Opera house documentary lifts lid on backstage crisis
Covent Garden on film: Fly-on-the-wall BBC television series set to reveal a picture of discord behind the lavish scenery
Monday 18 December 1995
But instead of images of passionate music-making and enthused music- lovers, the documentary shows a saga of gloomy staff, cursing directors and disgruntled opera-goers caught up in various disputes.
A BBC camera crew followed the life of the Opera House for a year, through the 1993-94 season, to create the six-part series to be shown from next month. Opera house officials had anticipated a celebration of its creative achievements, rather than an insight into tensions behind the lavish scenery. But Jeremy Isaacs, general director of the Opera House, said he was foolish to have expected such a film and claimed it was not a true reflection of the company. "It was naive of me to think we would get a measured picture of our work. I don't think it is that at all," he said.
Even Mr Isaacs's former career as a television executive did not protect him from the probing eye of the camera. He is seen in full flight angrily uttering a four-letter word, after the Arts Council resisted giving extra funding to pay for an alternative venue while the opera house is rebuilt under a pounds 200m redevelopment plan. The series gives a close-up account of the trials of the Opera House, including a spending crisis on Anthony Dowell's production of Sleeping Beauty, called "absolutely catastrophic" by the opera house chairman Sir Angus Stirling in a boardroom row with Isaacs.
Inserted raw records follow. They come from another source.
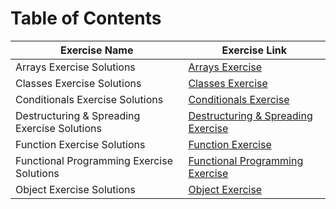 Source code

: # Table of Contents
|Exercise Name | Exercise Link
|-----| ----- |
|Arrays Exercise Solutions | [Arrays Exercise](https://github.com/MelihKrts/30-Days-Of-React-Solution/tree/main/Day_01_Solution_(Javascript_Refresher)/Arrays_Exercise_Solution)
|Classes Exercise Solutions| [Classes Exercise](https://github.com/MelihKrts/30-Days-Of-React-Solution/tree/main/Day_01_Solution_(Javascript_Refresher)/Classes_Exercise_Solution)
|Conditionals Exercise Solutions | [Conditionals Exercise](https://github.com/MelihKrts/30-Days-Of-React-Solution/tree/main/Day_01_Solution_(Javascript_Refresher)/Conditionals_Exercise_Solution)
|Destructuring & Spreading Exercise Solutions| [Destructuring & Spreading Exercise](https://github.com/MelihKrts/30-Days-Of-React-Solution/tree/main/Day_01_Solution_(Javascript_Refresher)/Destructuring_Spreading_Exercise_Solution)
|Function Exercise Solutions | [Function Exercise](https://github.com/MelihKrts/30-Days-Of-React-Solution/tree/main/Day_01_Solution_(Javascript_Refresher)/Function_Exercise_Solution)
| Functional Programming Exercise Solutions | [Functional Programming Exercise](https://github.com/MelihKrts/30-Days-Of-React-Solution/tree/main/Day_01_Solution_(Javascript_Refresher)/Functional_Programming_Exercise_Solution)
|Object Exercise Solutions| [Object Exercise](https://github.com/MelihKrts/30-Days-Of-React-Solution/tree/main/Day_01_Solution_(Javascript_Refresher)/Object_Exercise_Solution) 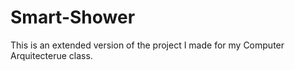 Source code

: # Smart-Shower

This is an extended version of the project I made for my Computer Arquitecterue class. 
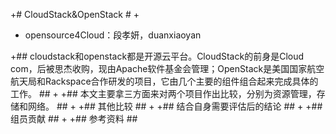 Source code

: ﻿+# CloudStack&OpenStack #
+
+  opensource4Cloud：段孝妍，duanxiaoyan

+## cloudstack和openstack都是开源云平台。CloudStack的前身是Cloud com，后被思杰收购，现由Apache软件基金会管理；OpenStack是美国国家航空航天局和Rackspace合作研发的项目，它由几个主要的组件组合起来完成具体的工作。 ##
+
+## 本文主要拿三方面来对两个项目作出比较，分别为资源管理，存储和网络。 ##
+
+## 其他比较 ##
+
+## 结合自身需要评估后的结论 ##
+
+## 组员贡献 ##
+
+## 参考资料 ##






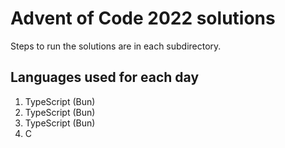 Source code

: # Advent of Code 2022 solutions

Steps to run the solutions are in each subdirectory.

## Languages used for each day
1. TypeScript (Bun)
2. TypeScript (Bun)
3. TypeScript (Bun)
4. C
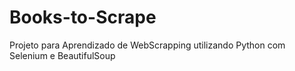 # Books-to-Scrape
Projeto para Aprendizado de WebScrapping utilizando Python com Selenium e BeautifulSoup
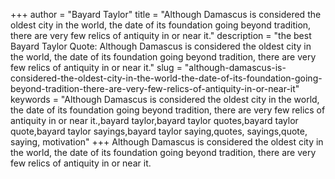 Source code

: +++
author = "Bayard Taylor"
title = "Although Damascus is considered the oldest city in the world, the date of its foundation going beyond tradition, there are very few relics of antiquity in or near it."
description = "the best Bayard Taylor Quote: Although Damascus is considered the oldest city in the world, the date of its foundation going beyond tradition, there are very few relics of antiquity in or near it."
slug = "although-damascus-is-considered-the-oldest-city-in-the-world-the-date-of-its-foundation-going-beyond-tradition-there-are-very-few-relics-of-antiquity-in-or-near-it"
keywords = "Although Damascus is considered the oldest city in the world, the date of its foundation going beyond tradition, there are very few relics of antiquity in or near it.,bayard taylor,bayard taylor quotes,bayard taylor quote,bayard taylor sayings,bayard taylor saying,quotes, sayings,quote, saying, motivation"
+++
Although Damascus is considered the oldest city in the world, the date of its foundation going beyond tradition, there are very few relics of antiquity in or near it.
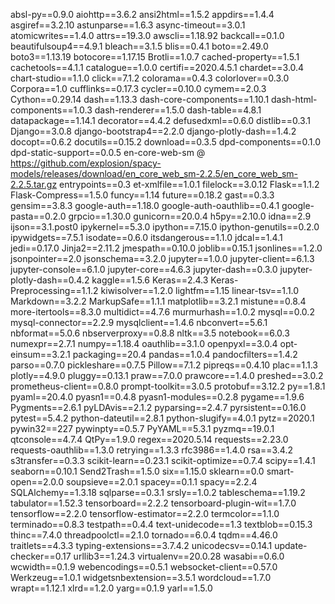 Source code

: absl-py==0.9.0
aiohttp==3.6.2
ansi2html==1.5.2
appdirs==1.4.4
asgiref==3.2.10
astunparse==1.6.3
async-timeout==3.0.1
atomicwrites==1.4.0
attrs==19.3.0
awscli==1.18.92
backcall==0.1.0
beautifulsoup4==4.9.1
bleach==3.1.5
blis==0.4.1
boto==2.49.0
boto3==1.13.19
botocore==1.17.15
Brotli==1.0.7
cached-property==1.5.1
cachetools==4.1.1
catalogue==1.0.0
certifi==2020.4.5.1
chardet==3.0.4
chart-studio==1.1.0
click==7.1.2
colorama==0.4.3
colorlover==0.3.0
Corpora==1.0
cufflinks==0.17.3
cycler==0.10.0
cymem==2.0.3
Cython==0.29.14
dash==1.13.3
dash-core-components==1.10.1
dash-html-components==1.0.3
dash-renderer==1.5.0
dash-table==4.8.1
datapackage==1.14.1
decorator==4.4.2
defusedxml==0.6.0
distlib==0.3.1
Django==3.0.8
django-bootstrap4==2.2.0
django-plotly-dash==1.4.2
docopt==0.6.2
docutils==0.15.2
download==0.3.5
dpd-components==0.1.0
dpd-static-support==0.0.5
en-core-web-sm @ https://github.com/explosion/spacy-models/releases/download/en_core_web_sm-2.2.5/en_core_web_sm-2.2.5.tar.gz
entrypoints==0.3
et-xmlfile==1.0.1
filelock==3.0.12
Flask==1.1.2
Flask-Compress==1.5.0
funcy==1.14
future==0.18.2
gast==0.3.3
gensim==3.8.3
google-auth==1.18.0
google-auth-oauthlib==0.4.1
google-pasta==0.2.0
grpcio==1.30.0
gunicorn==20.0.4
h5py==2.10.0
idna==2.9
ijson==3.1.post0
ipykernel==5.3.0
ipython==7.15.0
ipython-genutils==0.2.0
ipywidgets==7.5.1
isodate==0.6.0
itsdangerous==1.1.0
jdcal==1.4.1
jedi==0.17.0
Jinja2==2.11.2
jmespath==0.10.0
joblib==0.15.1
jsonlines==1.2.0
jsonpointer==2.0
jsonschema==3.2.0
jupyter==1.0.0
jupyter-client==6.1.3
jupyter-console==6.1.0
jupyter-core==4.6.3
jupyter-dash==0.3.0
jupyter-plotly-dash==0.4.2
kaggle==1.5.6
Keras==2.4.3
Keras-Preprocessing==1.1.2
kiwisolver==1.2.0
lightfm==1.15
linear-tsv==1.1.0
Markdown==3.2.2
MarkupSafe==1.1.1
matplotlib==3.2.1
mistune==0.8.4
more-itertools==8.3.0
multidict==4.7.6
murmurhash==1.0.2
mysql==0.0.2
mysql-connector==2.2.9
mysqlclient==1.4.6
nbconvert==5.6.1
nbformat==5.0.6
nbserverproxy==0.8.8
nltk==3.5
notebook==6.0.3
numexpr==2.7.1
numpy==1.18.4
oauthlib==3.1.0
openpyxl==3.0.4
opt-einsum==3.2.1
packaging==20.4
pandas==1.0.4
pandocfilters==1.4.2
parso==0.7.0
pickleshare==0.7.5
Pillow==7.1.2
pipreqs==0.4.10
plac==1.1.3
plotly==4.9.0
pluggy==0.13.1
praw==7.0.0
prawcore==1.4.0
preshed==3.0.2
prometheus-client==0.8.0
prompt-toolkit==3.0.5
protobuf==3.12.2
py==1.8.1
pyaml==20.4.0
pyasn1==0.4.8
pyasn1-modules==0.2.8
pygame==1.9.6
Pygments==2.6.1
pyLDAvis==2.1.2
pyparsing==2.4.7
pyrsistent==0.16.0
pytest==5.4.2
python-dateutil==2.8.1
python-slugify==4.0.1
pytz==2020.1
pywin32==227
pywinpty==0.5.7
PyYAML==5.3.1
pyzmq==19.0.1
qtconsole==4.7.4
QtPy==1.9.0
regex==2020.5.14
requests==2.23.0
requests-oauthlib==1.3.0
retrying==1.3.3
rfc3986==1.4.0
rsa==3.4.2
s3transfer==0.3.3
scikit-learn==0.23.1
scikit-optimize==0.7.4
scipy==1.4.1
seaborn==0.10.1
Send2Trash==1.5.0
six==1.15.0
sklearn==0.0
smart-open==2.0.0
soupsieve==2.0.1
spacey==0.1.1
spacy==2.2.4
SQLAlchemy==1.3.18
sqlparse==0.3.1
srsly==1.0.2
tableschema==1.19.2
tabulator==1.52.3
tensorboard==2.2.2
tensorboard-plugin-wit==1.7.0
tensorflow==2.2.0
tensorflow-estimator==2.2.0
termcolor==1.1.0
terminado==0.8.3
testpath==0.4.4
text-unidecode==1.3
textblob==0.15.3
thinc==7.4.0
threadpoolctl==2.1.0
tornado==6.0.4
tqdm==4.46.0
traitlets==4.3.3
typing-extensions==3.7.4.2
unicodecsv==0.14.1
update-checker==0.17
urllib3==1.24.3
virtualenv==20.0.28
wasabi==0.6.0
wcwidth==0.1.9
webencodings==0.5.1
websocket-client==0.57.0
Werkzeug==1.0.1
widgetsnbextension==3.5.1
wordcloud==1.7.0
wrapt==1.12.1
xlrd==1.2.0
yarg==0.1.9
yarl==1.5.0
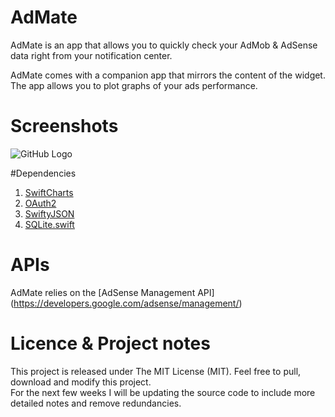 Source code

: # AdMate

AdMate is an app that allows you to quickly check your AdMob & AdSense data right from your notification center.  

AdMate comes with a companion app that mirrors the content of the widget. The app allows you to plot graphs of your ads performance.

# Screenshots
![GitHub Logo](http://antonin-linossier.com/github/pictures/test3.png)

#Dependencies
 1. [SwiftCharts](https://github.com/kevinbrewster/SwiftCharts)
 2. [OAuth2](https://github.com/p2/OAuth2)
 3. [SwiftyJSON](https://github.com/SwiftyJSON/SwiftyJSON)
 4. [SQLite.swift](https://github.com/stephencelis/SQLite.swift)
 
# APIs
AdMate relies on the [AdSense Management API] (https://developers.google.com/adsense/management/)

# Licence & Project notes
This project is released under The MIT License (MIT). Feel free to pull, download and modify this project.  
For the next few weeks I will be updating the source code to include more detailed notes and remove redundancies.


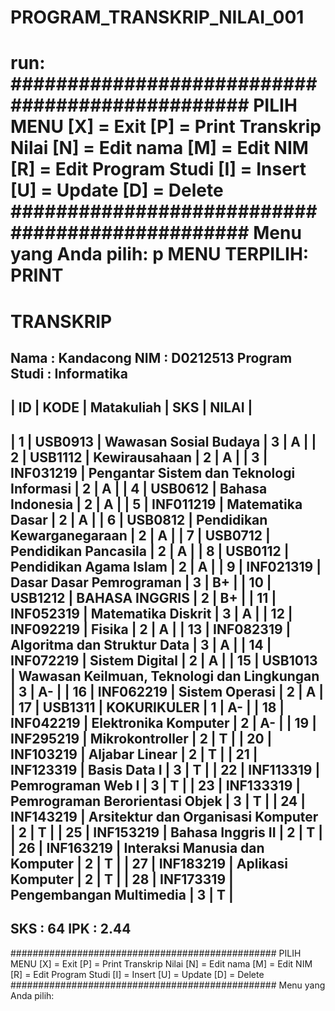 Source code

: # PROGRAM_TRANSKRIP_NILAI_001

run:
################################################
PILIH MENU
[X] = Exit
[P] = Print Transkrip Nilai
[N] = Edit nama
[M] = Edit NIM
[R] = Edit Program Studi
[I] = Insert
[U] = Update
[D] = Delete
################################################
Menu yang Anda pilih: p
MENU TERPILIH: PRINT
==========================================================================================
TRANSKRIP
==========================================================================================
Nama          : Kandacong
NIM           : D0212513
Program Studi : Informatika
------------------------------------------------------------------------------------------
| ID  | KODE       | Matakuliah                                         | SKS | NILAI |
------------------------------------------------------------------------------------------
|   1 | USB0913    | Wawasan Sosial Budaya                              |   3 | A     |
|   2 | USB1112    | Kewirausahaan                                      |   2 | A     |
|   3 | INF031219  | Pengantar Sistem dan Teknologi Informasi           |   2 | A     |
|   4 | USB0612    | Bahasa Indonesia                                   |   2 | A     |
|   5 | INF011219  | Matematika Dasar                                   |   2 | A     |
|   6 | USB0812    | Pendidikan Kewarganegaraan                         |   2 | A     |
|   7 | USB0712    | Pendidikan Pancasila                               |   2 | A     |
|   8 | USB0112    | Pendidikan Agama Islam                             |   2 | A     |
|   9 | INF021319  | Dasar Dasar Pemrograman                            |   3 | B+    |
|  10 | USB1212    | BAHASA INGGRIS                                     |   2 | B+    |
|  11 | INF052319  | Matematika Diskrit                                 |   3 | A     |
|  12 | INF092219  | Fisika                                             |   2 | A     |
|  13 | INF082319  | Algoritma dan Struktur Data                        |   3 | A     |
|  14 | INF072219  | Sistem Digital                                     |   2 | A     |
|  15 | USB1013    | Wawasan Keilmuan, Teknologi dan Lingkungan         |   3 | A-    |
|  16 | INF062219  | Sistem Operasi                                     |   2 | A     |
|  17 | USB1311    | KOKURIKULER                                        |   1 | A-    |
|  18 | INF042219  | Elektronika Komputer                               |   2 | A-    |
|  19 | INF295219  | Mikrokontroller                                    |   2 | T     |
|  20 | INF103219  | Aljabar Linear                                     |   2 | T     |
|  21 | INF123319  | Basis Data I                                       |   3 | T     |
|  22 | INF113319  | Pemrograman Web I                                  |   3 | T     |
|  23 | INF133319  | Pemrograman Berorientasi Objek                     |   3 | T     |
|  24 | INF143219  | Arsitektur dan Organisasi Komputer                 |   2 | T     |
|  25 | INF153219  | Bahasa Inggris II                                  |   2 | T     |
|  26 | INF163219  | Interaksi Manusia dan Komputer                     |   2 | T     |
|  27 | INF183219  | Aplikasi Komputer                                  |   2 | T     |
|  28 | INF173319  | Pengembangan Multimedia                            |   3 | T     |
------------------------------------------------------------------------------------------
SKS : 64
IPK : 2.44
------------------------------------------------------------------------------------------
################################################
PILIH MENU
[X] = Exit
[P] = Print Transkrip Nilai
[N] = Edit nama
[M] = Edit NIM
[R] = Edit Program Studi
[I] = Insert
[U] = Update
[D] = Delete
################################################
Menu yang Anda pilih: 
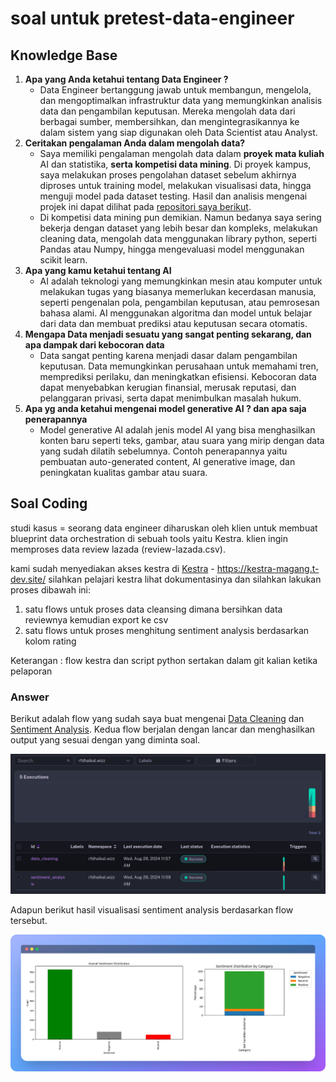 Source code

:# soal untuk pretest-data-engineer

## Knowledge Base
1. **Apa yang Anda ketahui tentang Data Engineer ?**
   - Data Engineer bertanggung jawab untuk membangun, mengelola, dan mengoptimalkan infrastruktur data yang memungkinkan analisis data dan pengambilan keputusan. Mereka mengolah data dari berbagai sumber, membersihkan, dan mengintegrasikannya ke dalam sistem yang siap digunakan oleh Data Scientist atau Analyst.
2. **Ceritakan pengalaman Anda dalam mengolah data?**
   - Saya memiliki pengalaman mengolah data dalam **proyek mata kuliah** AI dan statistika, **serta kompetisi data mining**. Di proyek kampus, saya melakukan proses pengolahan dataset sebelum akhirnya diproses untuk training model, melakukan visualisasi data, hingga menguji model pada dataset testing. Hasil dan analisis mengenai projek ini dapat dilihat pada [repositori saya berikut](https://github.com/W-zrd/KNN-BinaryClasification). 
   - Di kompetisi data mining pun demikian. Namun bedanya saya sering bekerja dengan dataset yang lebih besar dan kompleks, melakukan cleaning data, mengolah data menggunakan library python, seperti Pandas atau Numpy, hingga mengevaluasi model menggunakan scikit learn.
3. **Apa yang kamu ketahui tentang AI**
   - AI adalah teknologi yang memungkinkan mesin atau komputer untuk melakukan tugas yang biasanya memerlukan kecerdasan manusia, seperti pengenalan pola, pengambilan keputusan, atau pemrosesan bahasa alami. AI menggunakan algoritma dan model untuk belajar dari data dan membuat prediksi atau keputusan secara otomatis.
4. **Mengapa Data menjadi sesuatu yang sangat penting sekarang, dan apa dampak dari kebocoran data**
   - Data sangat penting karena menjadi dasar dalam pengambilan keputusan. Data memungkinkan perusahaan untuk memahami tren, memprediksi perilaku, dan meningkatkan efisiensi. Kebocoran data dapat menyebabkan kerugian finansial, merusak reputasi, dan pelanggaran privasi, serta dapat menimbulkan masalah hukum.
5. **Apa yg anda ketahui mengenai model generative AI ? dan apa saja penerapannya**
   - Model generative AI adalah jenis model AI yang bisa menghasilkan konten baru seperti teks, gambar, atau suara yang mirip dengan data yang sudah dilatih sebelumnya. Contoh penerapannya yaitu pembuatan auto-generated content, AI generative image, dan peningkatan kualitas gambar atau suara.


## Soal Coding
studi kasus = 
seorang data engineer diharuskan oleh klien untuk membuat
blueprint data orchestration di sebuah tools yaitu Kestra.
klien ingin memproses data review lazada (review-lazada.csv).

kami sudah menyediakan akses kestra di
[Kestra](https://kestra-magang.t-dev.site/) - https://kestra-magang.t-dev.site/ 
silahkan pelajari kestra lihat dokumentasinya 
dan silahkan lakukan proses dibawah ini:

1. satu flows untuk proses data cleansing dimana bersihkan data reviewnya kemudian export ke csv
2. satu flows untuk proses menghitung sentiment analysis berdasarkan kolom rating

Keterangan :
flow kestra dan script python sertakan dalam git kalian ketika pelaporan

### Answer
Berikut adalah flow yang sudah saya buat mengenai [Data Cleaning](/data_cleaning_flow.yml) dan [Sentiment Analysis](/sentiment_analysis_flow.yml). Kedua flow berjalan dengan lancar dan menghasilkan output yang sesuai dengan yang diminta soal.

![alt](/img/kestra.png)


Adapun berikut hasil visualisasi sentiment analysis berdasarkan flow tersebut.

![alt](/img/visualisation.png) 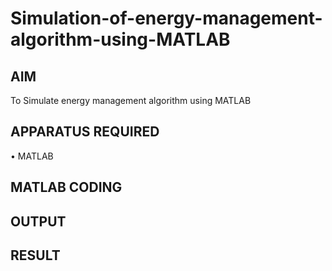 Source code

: # Simulation-of-energy-management-algorithm-using-MATLAB
## AIM
To Simulate energy management algorithm using MATLAB

## APPARATUS REQUIRED
•	MATLAB

## MATLAB CODING


## OUTPUT

## RESULT
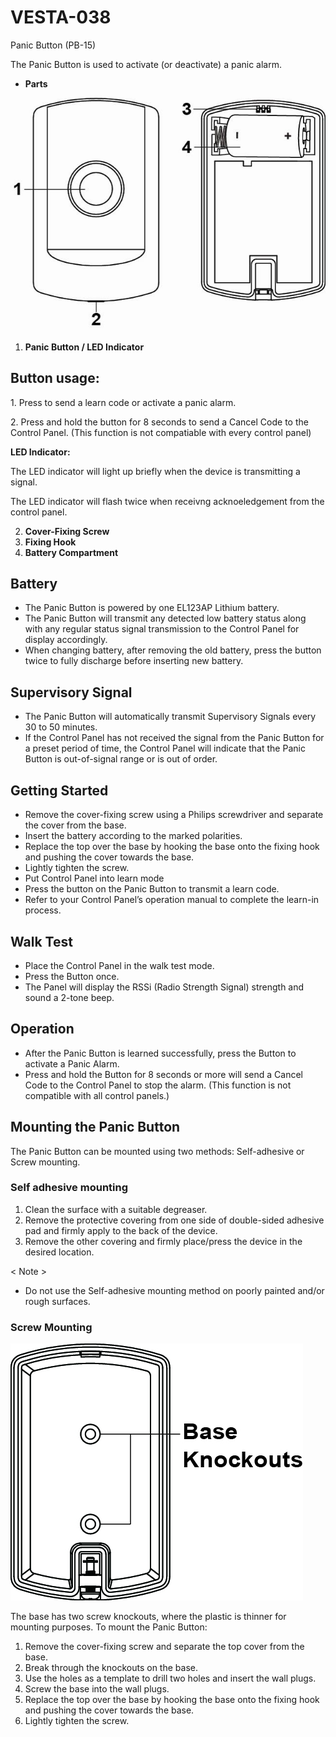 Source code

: # VESTA-038

Panic Button (PB-15)

The Panic Button is used to activate (or deactivate) a panic alarm.

* **Parts**

![](<.gitbook/assets/0 (16).jpeg>)

1. **Panic Button / LED Indicator**

## **Button usage:**

1\. Press to send a learn code or activate a panic alarm.

2\. Press and hold the button for 8 seconds to send a Cancel Code to the Control Panel. (This function is not compatiable with every control panel)

**LED Indicator:**

The LED indicator will light up briefly when the device is transmitting a signal.

The LED indicator will flash twice when receivng acknoeledgement from the control panel.

2. **Cover-Fixing Screw**
3. **Fixing Hook**
4. **Battery Compartment**

## **Battery**

* The Panic Button is powered by one EL123AP Lithium battery.
* The Panic Button will transmit any detected low battery status along with any regular status signal transmission to the Control Panel for display accordingly.
* When changing battery, after removing the old battery, press the button twice to fully discharge before inserting new battery.

## **Supervisory Signal**

* The Panic Button will automatically transmit Supervisory Signals every 30 to 50 minutes.
* If the Control Panel has not received the signal from the Panic Button for a preset period of time, the Control Panel will indicate that the Panic Button is out-of-signal range or is out of order.

## **Getting Started**

* Remove the cover-fixing screw using a Philips screwdriver and separate the cover from the base.
* Insert the battery according to the marked polarities.
* Replace the top over the base by hooking the base onto the fixing hook and pushing the cover towards the base.
* Lightly tighten the screw.
* Put Control Panel into learn mode
* Press the button on the Panic Button to transmit a learn code.
* Refer to your Control Panel’s operation manual to complete the learn-in process.

## **Walk Test**

* Place the Control Panel in the walk test mode.
* Press the Button once.
* The Panel will display the RSSi (Radio Strength Signal) strength and sound a 2-tone beep.

## **Operation**

* After the Panic Button is learned successfully, press the Button to activate a Panic Alarm.
* Press and hold the Button for 8 seconds or more will send a Cancel Code to the Control Panel to stop the alarm. (This function is not compatible with all control panels.)

## **Mounting the Panic Button**

The Panic Button can be mounted using two methods: Self-adhesive or Screw mounting.

### **Self adhesive mounting**

1. Clean the surface with a suitable degreaser.
2. Remove the protective covering from one side of double-sided adhesive pad and firmly apply to the back of the device.
3. Remove the other covering and firmly place/press the device in the desired location.

< Note >

* Do not use the Self-adhesive mounting method on poorly painted and/or rough surfaces.

### **Screw Mounting**

![](<.gitbook/assets/1 (15).jpeg>)

The base has two screw knockouts, where the plastic is thinner for mounting purposes. To mount the Panic Button:

1. Remove the cover-fixing screw and separate the top cover from the base.
2. Break through the knockouts on the base.
3. Use the holes as a template to drill two holes and insert the wall plugs.
4. Screw the base into the wall plugs.
5. Replace the top over the base by hooking the base onto the fixing hook and pushing the cover towards the base.
6. Lightly tighten the screw.
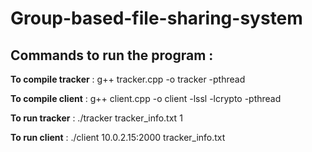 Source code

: # Group-based-file-sharing-system

## Commands to run the program : 

**To compile tracker** : g++ tracker.cpp -o tracker -pthread 

**To compile client**  : g++ client.cpp -o client -lssl -lcrypto -pthread

**To run tracker** : ./tracker tracker_info.txt 1

**To run client** : ./client 10.0.2.15:2000 tracker_info.txt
Staff struggle with outdated machinery; attempts to show that opera is not elitist are undermined by a shot of the Princess of Wales in the grand tier, while a working-class woman searches for her cut-price seat in the gods. Even Peter and Bill, the barmen in the Crush Bar, hate each other after three decades.
So why do prestigious institutions with troublesome public images lay themselves bare for the camera? The Opera House was anxious to justify its funding after years of allegations of elitism and profligacy in expectation of a large lottery bid - it was awarded pounds 55m.
According to its supporters, the Opera House will still benefit from television exposure. "It's a good thing when fly-on-the-wall crews lift the lid off how arts institutions work, warts and all," Graeme Kay, editor of Opera Now magazine said. "People will be quite surprised to find out how much dedication there is and it is providing productions that are the best in the world in terms of how much money they have to play with."
But a leading arts administrator said: "These institutions always think they are going to get something out of it that will enhance their image and then they're upset when they don't just get the straight PR puffery."
In the last three decades British institutions that have been wooed by the cameras include the police, the foreign office, the monarchy, a local golf club in Northwood, where all eight directors were forced to resign after it was shown as a bastion of male chauvinism, and the England football team, whose then manager, Graham Taylor, showed a colourful turn of phrase and temper.
At the Opera House an outburst of temper is displayed by Sir James Spooner, chairman of the opera board, who accuses Mr Isaacs of giving designers and directors too much freedom. "It really does annoy me, these grand people. They really are bastards the way they play us about like this . . . you don't kick 'em hard enough," he says.